Thursday, November 10, 2005

Italian Roots... [entire document]

“Nothing shapes values more than overcoming adversity, having to build success rather than being just given it and knowing - and being proud - not only of where you are but where you come from.”
RCMP Commissioner Giuliano Zaccardelli

“My Italian family journey”

About three years ago, I watched “My Big Fat Greek Wedding” just to appease a friend. I didn’t even expect to enjoy it, since I find most North American comedy movies annoying. It was not only humorous, but I also identified to the protagonist, Nia Vardalos who played the central role and wrote the screenplay herself. Vardalos stars as Toula, a Greek woman questioning her culture's expectations -- the conflict between her collective family culture versus her endangered personal growth.


The Portokalos family express their worry about Toula. She is shy, rather plain. Her aunts, uncles, and cousins regularly encroach in the most personal details of each other's lives. Her family believes Greek women marry Greek men and many other Old World views. If she doesn’t get married, she is expected to work the family business. Toula, however, dreamed much more than her family had planned for her.

Many elements of the movie were autobiographical and therefore reflected reality. It was an authentic portrait about the disparity between first generation Greek immigrants and their children’s divergent ways of thinking. The movie was a lively and light-hearted parody of gratification/pain contradictions. Writing this family memoir has allowed me to contemplate my own gratification/pain contradictions coming from my own Italian immigrant heritage.

As a child, I had looked at my Mom and Dad’s wedding photos many times, but not once did I ever notice that my father was not in any of the wedding photos, except one… and just one. My parents met in Canada for the first time after they had already married. You don’t have to reread that sentence. My parents met after they were married. As impossible as it is to believe, they married without ever having met even once -- only having seen each other in photographs. 

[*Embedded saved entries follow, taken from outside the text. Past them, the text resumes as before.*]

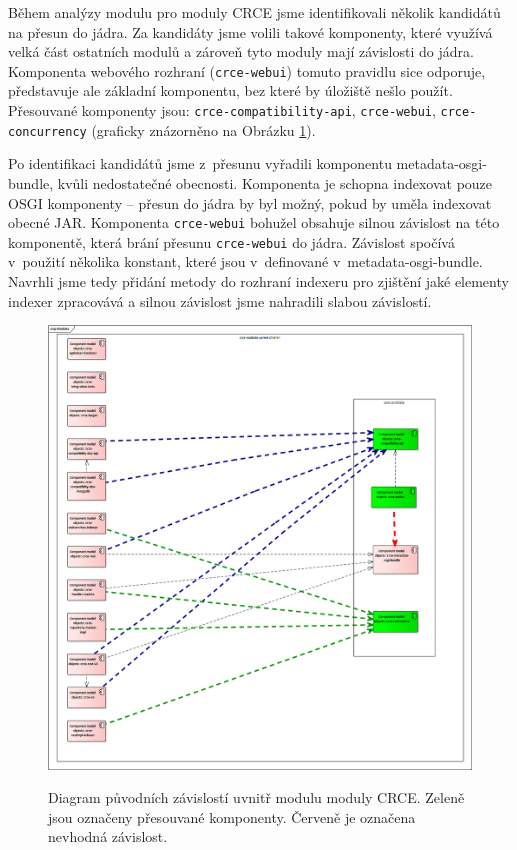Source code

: \documentclass[12pt, a4paper]{article}
\begin{document}
Během analýzy modulu pro moduly CRCE jsme identifikovali několik kandidátů na přesun do jádra. Za kandidáty jsme volili takové komponenty, které využívá velká část ostatních modulů a zároveň tyto moduly mají závislosti do jádra. Komponenta webového rozhraní (\texttt{crce-webui}) tomuto pravidlu sice odporuje, představuje ale základní komponentu, bez které by úložiště nešlo použít. Přesouvané komponenty jsou: \texttt{crce-compatibility-api}, \texttt{crce-webui}, \texttt{crce-concurrency} (graficky znázorněno na Obrázku \ref{fig:modulesCRCE}). 

Po identifikaci kandidátů jsme z~přesunu vyřadili komponentu metadata-osgi-bundle, kvůli nedostatečné obecnosti. Komponenta je schopna indexovat pouze OSGI komponenty -- přesun do jádra by byl možný, pokud by uměla indexovat obecné JAR. Komponenta \texttt{crce-webui} bohužel obsahuje silnou závislost na této komponentě, která brání přesunu \texttt{crce-webui} do jádra. Závislost spočívá v~použití několika konstant, které jsou v~definované v~metadata-osgi-bundle. Navrhli jsme tedy přidání metody do rozhraní indexeru pro zjištění jaké elementy indexer zpracovává a silnou závislost jsme nahradili slabou závislostí.

\begin{figure}[h!]
\centering
\includegraphics[width=135mm]{modules.png}
\label{fig:modulesCRCE}
\caption{Diagram původních závislostí uvnitř modulu moduly CRCE. Zeleně jsou označeny přesouvané komponenty. Červeně je označena nevhodná závislost.}
\end{figure}
\end{document}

My parents knew one another only through correspondence, through my mother’s aunt who was also my dad’s sister. My mother was only 18 years old, facing a bleak existence in Catanzaro, Calabria where everyone was talking about how the streets of America were paved with gold and how people lived a good life there. My father was already living and working in Canada when my parents began to write one another. Somewhat similar to the effects of e-mail today, my mother constructed a dream of somehow living a happier and more fruitful true-North-strong-and-free life.

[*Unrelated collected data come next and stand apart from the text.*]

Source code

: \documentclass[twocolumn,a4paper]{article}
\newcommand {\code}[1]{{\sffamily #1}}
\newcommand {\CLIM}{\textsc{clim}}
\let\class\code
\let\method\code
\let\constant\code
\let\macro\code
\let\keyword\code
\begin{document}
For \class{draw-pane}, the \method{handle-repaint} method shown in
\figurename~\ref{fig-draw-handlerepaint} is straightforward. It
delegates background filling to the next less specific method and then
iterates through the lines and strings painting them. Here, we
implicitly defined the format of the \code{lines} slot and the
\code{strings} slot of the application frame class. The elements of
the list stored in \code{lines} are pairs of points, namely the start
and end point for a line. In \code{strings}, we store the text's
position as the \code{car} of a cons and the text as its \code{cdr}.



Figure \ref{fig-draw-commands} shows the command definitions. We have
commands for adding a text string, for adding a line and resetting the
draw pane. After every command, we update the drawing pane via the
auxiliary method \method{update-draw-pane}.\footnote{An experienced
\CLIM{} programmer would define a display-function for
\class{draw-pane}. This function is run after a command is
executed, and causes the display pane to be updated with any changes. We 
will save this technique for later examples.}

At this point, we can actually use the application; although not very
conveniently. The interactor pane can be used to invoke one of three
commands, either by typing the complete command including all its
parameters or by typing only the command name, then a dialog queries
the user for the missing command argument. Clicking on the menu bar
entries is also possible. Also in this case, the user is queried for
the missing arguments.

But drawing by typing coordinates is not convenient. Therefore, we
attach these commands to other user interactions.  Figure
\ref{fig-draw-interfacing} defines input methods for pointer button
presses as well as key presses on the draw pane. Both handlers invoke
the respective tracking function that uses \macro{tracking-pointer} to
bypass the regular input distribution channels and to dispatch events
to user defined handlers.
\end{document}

My father proposed marriage to Mom, but he said he was not able to return to Italy, so my parents married by proxy. A proxy marriage is a wedding ceremony where the parties are not physically present or in the presence of each other. During the marriage ceremony, based upon the authorization of a priest, the brother of my maternal grandfather acted on behalf of my Dad. Wedding vows were exchanged by means of a long distance phone call between Calabria, Italy to Toronto, Canada in 1956. I did not know this until I was an adult.

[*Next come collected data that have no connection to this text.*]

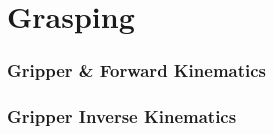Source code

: \section{Grasping}

\begin{frame}
\frametitle{Gripper \& Forward Kinematics}
\end{frame}

\begin{frame}
\frametitle{Gripper Inverse Kinematics}
\end{frame}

From 1880 onwards, 25 million Italians migrated from their homeland to the New Worlds struggling to achieve a better future.  After WWII the shortage of labor made Canada receptive to Italian immigrants. Almost 70% of Canada’s postwar immigrants were Italian. Poverty, overpopulation, and natural disaster prompted several million Southern Italians to immigrate to Canada, mostly from rural areas. My father came from a rural small town on the coast of Sicily called Capo D’orlando, while my mother was a city girl from the mountainous Catanzaro, Calabria.

Upon entry, Italians were made to feel unwelcome in Canada and the U.S., labeled as ignorant, poor, unskilled and lazy. My father often spoke about this kind of discrimination while my mother was able to integrate with other cultures and thus to transcend these injustices. My mother was comfortable socializing outside of her own culture, though she liked to also socialize with other Italians too.

An Italian Immigrant once said,


“I came to America because I heard the streets were paved with gold. When I got here, I found out three things: first, the streets weren’t paved with gold; second, they weren’t paved at all; and third, I was expected to pave them.”


Most Italians worked from the bottom of the occupational ladder and in the worst kinds of jobs, such as shoe shining, sewer cleaning, and construction. Many were miners or built railroads. They worked in low status, but not necessarily low paying jobs. My father was a stock keeper all his life while my mother advanced from a bank cashier to a bank supervisor. My father’s employment stagnation contrasted with my mother’s increasing promotions and salary increases.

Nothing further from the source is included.